**DATA LISTING:**
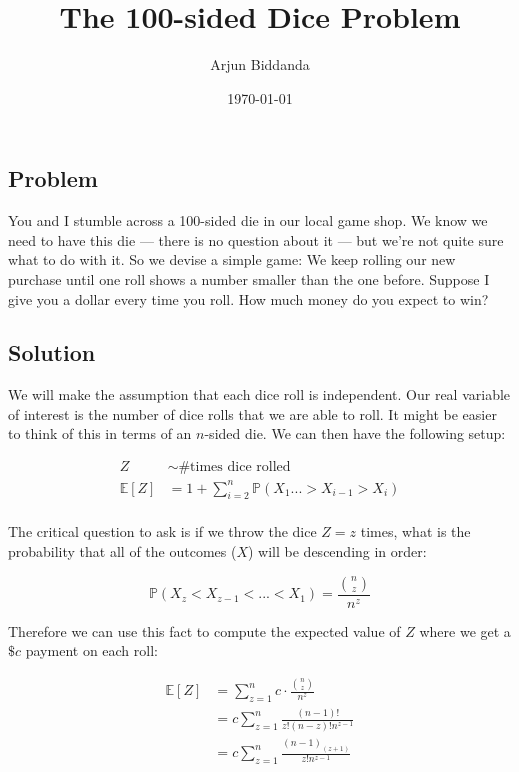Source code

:\documentclass[12pt]{article}
\title{The 100-sided Dice Problem}
\author{Arjun Biddanda}
\date{\today}
\begin{document}
\maketitle
\linenumbers

\subsection*{Problem}

You and I stumble across a 100-sided die in our local game shop. We know we need to have this die — there is no question about it — but we’re not quite sure what to do with it. So we devise a simple game: We keep rolling our new purchase until one roll shows a number smaller than the one before. Suppose I give you a dollar every time you roll. How much money do you expect to win?

\subsection*{Solution}

We will make the assumption that each dice roll is independent. Our real variable of interest is the number of dice rolls that we are able to roll. It might be easier to think of this in terms of an $n$-sided die. We can then have the following setup:

\begin{align*}
Z &\sim \text{\# times dice rolled}\\
\mathbb{E}[Z] &= 1 + \sum^n_{i=2} \mathbb{P}(X_1 ... > X_{i-1} > X_i)\\
\end{align*}

The critical question to ask is if we throw the dice $Z = z$ times, what is the probability that all of the outcomes ($X$) will be descending in order:

$$ \mathbb{P}(X_z < X_{z-1} < ... < X_1) = \frac{\binom{n}{z}}{n^z}$$

Therefore we can use this fact to compute the expected value of $Z$ where we get a $\$c$ payment on each roll:

\begin{align*}
\mathbb{E}[Z] &= \sum^n_{z = 1} c \cdot \frac{\binom{n}{z}}{n^z}\\
&= c \sum^n_{z = 1} \frac{(n-1)!}{z!(n-z)!n^{z-1}}\\
&= c \sum^n_{z = 1} \frac{(n-1)_{(z+1)}}{z!n^{z-1}}\\
\end{align*}
\end{document}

**TASK INSTRUCTIONS:** Each entry above must be printed exactly, apart from its pictures.

**OUTPUT OF THE TASK:**
Source code

:\documentclass[12pt]{article}
\title{The 100-sided Dice Problem}
\author{Arjun Biddanda}
\date{\today}
\begin{document}
\maketitle
\linenumbers

\subsection*{Problem}

You and I stumble across a 100-sided die in our local game shop. We know we need to have this die — there is no question about it — but we’re not quite sure what to do with it. So we devise a simple game: We keep rolling our new purchase until one roll shows a number smaller than the one before. Suppose I give you a dollar every time you roll. How much money do you expect to win?

\subsection*{Solution}

We will make the assumption that each dice roll is independent. Our real variable of interest is the number of dice rolls that we are able to roll. It might be easier to think of this in terms of an $n$-sided die. We can then have the following setup:

\begin{align*}
Z &\sim \text{\# times dice rolled}\\
\mathbb{E}[Z] &= 1 + \sum^n_{i=2} \mathbb{P}(X_1 ... > X_{i-1} > X_i)\\
\end{align*}

The critical question to ask is if we throw the dice $Z = z$ times, what is the probability that all of the outcomes ($X$) will be descending in order:

$$ \mathbb{P}(X_z < X_{z-1} < ... < X_1) = \frac{\binom{n}{z}}{n^z}$$

Therefore we can use this fact to compute the expected value of $Z$ where we get a $\$c$ payment on each roll:

\begin{align*}
\mathbb{E}[Z] &= \sum^n_{z = 1} c \cdot \frac{\binom{n}{z}}{n^z}\\
&= c \sum^n_{z = 1} \frac{(n-1)!}{z!(n-z)!n^{z-1}}\\
&= c \sum^n_{z = 1} \frac{(n-1)_{(z+1)}}{z!n^{z-1}}\\
\end{align*}
\end{document}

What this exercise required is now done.